**RECORDS TO USE**

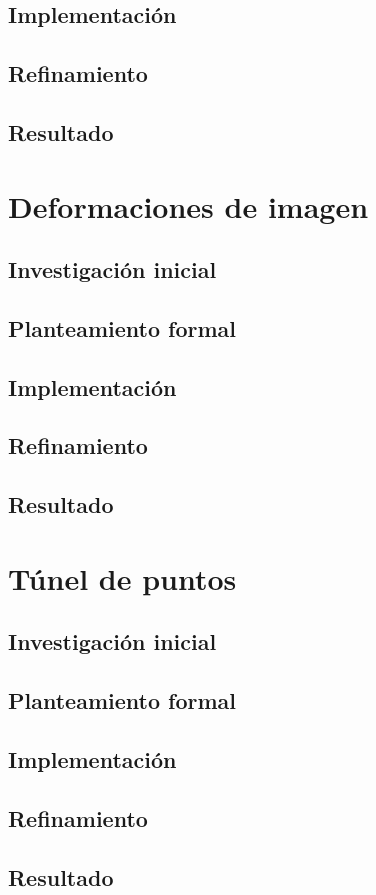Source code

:\subsection{Implementación}
\subsection{Refinamiento}
\subsection{Resultado}

\section{Deformaciones de imagen}

\subsection{Investigación inicial}
\subsection{Planteamiento formal}
\subsection{Implementación}
\subsection{Refinamiento}
\subsection{Resultado}

\section{Túnel de puntos}

\subsection{Investigación inicial}
\subsection{Planteamiento formal}
\subsection{Implementación}
\subsection{Refinamiento}
\subsection{Resultado}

**WORK REQUIRED**
Copy all the material exactly; omit images.

**RESULT BELOW**
Source code

:\subsection{Implementación}
\subsection{Refinamiento}
\subsection{Resultado}

\section{Deformaciones de imagen}

\subsection{Investigación inicial}
\subsection{Planteamiento formal}
\subsection{Implementación}
\subsection{Refinamiento}
\subsection{Resultado}

\section{Túnel de puntos}

\subsection{Investigación inicial}
\subsection{Planteamiento formal}
\subsection{Implementación}
\subsection{Refinamiento}
\subsection{Resultado}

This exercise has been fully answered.